③マグロ詐欺を繰り返していた詐欺師集団と戦った話
「おれはやつらとはグルじゃ無い。もらったお金だって給料だ。俺だってタダで仕事は出来ない。毎月100万円くれるって女形社長から云われたから俺は来たんだ。」
私
「それではきちんと裁判で主張すればいいじゃないですか?」
船頭
「いや、裁判はだめだ。長い間時間がかかりすぎる。それに俺はこの一年の間にあと半年間勤め上げなければ船員年金の対象者にならないんだ。それまで裁判を待ってもらうように会長に話そうか?」
何処までも身勝手な考え方をする船頭にほとほと呆れました。
しかし、船頭は明らかに自分が追い込まれている様子に怯えていました。
なんせ年間1700万円をもらって何も成果を上げていない。
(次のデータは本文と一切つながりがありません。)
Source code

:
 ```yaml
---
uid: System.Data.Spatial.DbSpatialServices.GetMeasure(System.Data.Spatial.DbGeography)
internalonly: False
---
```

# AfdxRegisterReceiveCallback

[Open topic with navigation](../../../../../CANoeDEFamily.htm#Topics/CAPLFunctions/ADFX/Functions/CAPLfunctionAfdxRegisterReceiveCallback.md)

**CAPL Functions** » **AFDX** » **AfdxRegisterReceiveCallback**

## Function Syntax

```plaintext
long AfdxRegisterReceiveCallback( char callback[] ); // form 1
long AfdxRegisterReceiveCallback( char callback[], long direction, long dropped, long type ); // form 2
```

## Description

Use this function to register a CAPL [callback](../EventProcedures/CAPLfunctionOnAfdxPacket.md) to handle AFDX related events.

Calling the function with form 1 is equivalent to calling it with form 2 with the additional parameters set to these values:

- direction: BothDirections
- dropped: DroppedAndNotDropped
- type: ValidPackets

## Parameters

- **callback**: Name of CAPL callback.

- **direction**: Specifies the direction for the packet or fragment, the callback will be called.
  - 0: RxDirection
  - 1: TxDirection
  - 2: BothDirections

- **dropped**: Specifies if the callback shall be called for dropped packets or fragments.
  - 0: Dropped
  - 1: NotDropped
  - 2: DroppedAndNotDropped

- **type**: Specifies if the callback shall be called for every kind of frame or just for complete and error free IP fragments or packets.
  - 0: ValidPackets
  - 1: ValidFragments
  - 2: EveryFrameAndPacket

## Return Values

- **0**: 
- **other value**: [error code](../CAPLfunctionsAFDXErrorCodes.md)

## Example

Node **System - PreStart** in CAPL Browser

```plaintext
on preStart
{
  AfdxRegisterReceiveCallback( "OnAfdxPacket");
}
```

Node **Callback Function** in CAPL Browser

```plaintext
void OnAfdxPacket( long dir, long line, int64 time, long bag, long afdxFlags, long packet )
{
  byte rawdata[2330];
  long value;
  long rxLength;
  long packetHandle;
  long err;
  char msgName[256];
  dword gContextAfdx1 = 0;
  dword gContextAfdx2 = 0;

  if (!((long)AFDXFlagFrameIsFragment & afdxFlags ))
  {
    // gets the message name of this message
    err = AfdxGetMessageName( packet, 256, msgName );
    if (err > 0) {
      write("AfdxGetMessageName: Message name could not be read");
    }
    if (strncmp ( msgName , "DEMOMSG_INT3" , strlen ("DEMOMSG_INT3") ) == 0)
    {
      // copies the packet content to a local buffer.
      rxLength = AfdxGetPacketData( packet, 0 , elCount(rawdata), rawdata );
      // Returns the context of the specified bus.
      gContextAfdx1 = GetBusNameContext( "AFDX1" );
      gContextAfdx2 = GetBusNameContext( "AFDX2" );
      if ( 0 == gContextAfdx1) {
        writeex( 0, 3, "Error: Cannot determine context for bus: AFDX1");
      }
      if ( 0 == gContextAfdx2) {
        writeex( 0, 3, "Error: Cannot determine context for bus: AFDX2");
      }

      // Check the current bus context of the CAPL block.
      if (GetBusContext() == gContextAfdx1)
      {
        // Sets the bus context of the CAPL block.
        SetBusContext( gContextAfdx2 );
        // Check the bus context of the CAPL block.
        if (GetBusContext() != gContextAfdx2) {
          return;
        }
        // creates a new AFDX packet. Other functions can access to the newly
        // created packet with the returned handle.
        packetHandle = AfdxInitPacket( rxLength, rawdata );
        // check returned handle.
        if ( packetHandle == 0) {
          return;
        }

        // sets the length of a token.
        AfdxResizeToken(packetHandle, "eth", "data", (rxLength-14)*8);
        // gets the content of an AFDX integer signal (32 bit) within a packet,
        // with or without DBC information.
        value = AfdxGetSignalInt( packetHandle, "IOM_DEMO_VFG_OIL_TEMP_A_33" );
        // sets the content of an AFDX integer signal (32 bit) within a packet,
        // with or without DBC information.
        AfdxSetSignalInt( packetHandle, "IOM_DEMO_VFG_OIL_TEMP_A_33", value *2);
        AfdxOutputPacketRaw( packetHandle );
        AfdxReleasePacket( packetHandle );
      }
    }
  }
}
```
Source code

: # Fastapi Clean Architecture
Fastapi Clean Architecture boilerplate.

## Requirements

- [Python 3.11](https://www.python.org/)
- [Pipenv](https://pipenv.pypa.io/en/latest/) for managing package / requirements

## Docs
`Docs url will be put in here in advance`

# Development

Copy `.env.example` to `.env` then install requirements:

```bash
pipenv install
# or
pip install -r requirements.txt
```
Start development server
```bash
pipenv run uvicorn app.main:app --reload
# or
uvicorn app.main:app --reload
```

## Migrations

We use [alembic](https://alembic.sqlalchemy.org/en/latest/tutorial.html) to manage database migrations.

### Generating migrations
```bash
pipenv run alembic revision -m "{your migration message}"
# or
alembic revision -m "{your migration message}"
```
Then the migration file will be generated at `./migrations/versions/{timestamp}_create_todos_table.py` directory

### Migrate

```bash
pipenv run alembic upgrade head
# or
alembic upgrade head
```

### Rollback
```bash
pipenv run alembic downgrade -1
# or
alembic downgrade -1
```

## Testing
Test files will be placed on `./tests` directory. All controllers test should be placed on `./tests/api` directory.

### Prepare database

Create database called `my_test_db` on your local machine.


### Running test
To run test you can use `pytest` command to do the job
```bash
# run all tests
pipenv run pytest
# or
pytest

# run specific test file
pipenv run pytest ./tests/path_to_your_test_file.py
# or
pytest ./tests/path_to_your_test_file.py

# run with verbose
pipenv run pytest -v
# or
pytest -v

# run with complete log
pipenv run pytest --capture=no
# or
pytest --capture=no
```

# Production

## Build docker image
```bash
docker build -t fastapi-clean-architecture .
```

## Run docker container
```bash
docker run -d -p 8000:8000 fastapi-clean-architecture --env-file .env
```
普通の企業では考えられない事です。
船頭もそのあたりのうしろめたさや認識はある様子で今回の内容証明付きの請求書を目の当たりにしても警察や弁護士に相談できずにいたようです。
私
「船頭さんがその問題を抱えている以上、いつ裁判に呼ばれるか分からないので乗組員のあっせんの話は出来ませんね。会長と話をして和解されてみては如何でしょうか?会長だって話せば分ってくれるはずですよ」
まるで砂山に棒を一本立ててそれを崩さないように慎重に慎重に外側から砂を少しずつ取ってゆく棒倒しをイメージしながらゆっくりと、時には大胆に船頭との話を進めていきました。
船頭「うう・・・・は・・半額じゃダメかな?」
私 「半額とは?」
船頭
「いや、だからさ、1500万円で何とか話付けられないかな?俺だってナベさんの紹介の船で働き始めりゃそれくらい何とかなるからさ、ローンで1500万円だったら会長だって話に乗ってくれるだろう?うん、それがいい。」
頭の中の棒がぐらっと傾きかけました。
はやる気持ちを相手に気付かれないようにするのが精いっぱいでした。ローンで押し切られたらせっかくの計画がすべて台無しです。
押し切られないように私の中で最後の切り札を出しました。これが通らなかったらすべてが終わりになります。
私「和解金のローンって聞いた事がありません。あくまでも現金一括払いです。きちんと会長と和解すれば私も何事もない事にして船の仕事も紹介出来ます。」
船頭
「・・・・・・・・・・・・」
私
「これがだめならこの話は無しにしましょう。船頭さんこの前5千万円の貯金があるっておっしゃったじゃないですか?」
「民事裁判なんかになったらその貯金だって凍結させられますよ。相手も弁護士さんを通すくらいだから本気の筈ですよ。」
「詐欺で訴えられて長い間裁判になって損害金まで全額で取られたらせっかくの船員年金もすべてパァですね。」
船頭
「・・・・・・・・・・・・・・・わ・・わかった、じゃ1400万円でどうかな?」
何処までもお金に固執する船頭でした。この期に及んで100万円値切るとは・・・しかし何とか作戦は成功しました。船頭と会長は1400万円を引き換えにすべて和解するとの合意書を交わしました。
変わり身の早い船頭はすぐに1400万円を振込み、しきりに会長にガマ社長や女形社長を「あいつらは詐欺師だ」といっていたそうです。
そして、せっかくの就職先はもっと若い乗り組員が希望したと先方から連絡があったと船頭には伝えました。
その後、必死になって船頭から毎日のように連絡が来ましたが、当然定年近い船員の就職先は厳しかったようです。
会長からは幾度ともお礼の電話を頂きました。会社も首の皮一枚で何とか倒産せずに済んだようです。
しかし、大きな問題は菊池さんの裁判です。フィリピンに人質を取られたまま戦うにはあまりにもリスクが高いからです。
前もってフィリピンの弁護士と打ち合わせした通り、私とガマ社長が同じ日に証人喚問で呼ばれました。
いよいよガマ社長との直接対決です。
10年も20年もかかるかもしれないこの裁判。落としどころが大変難しい裁判です。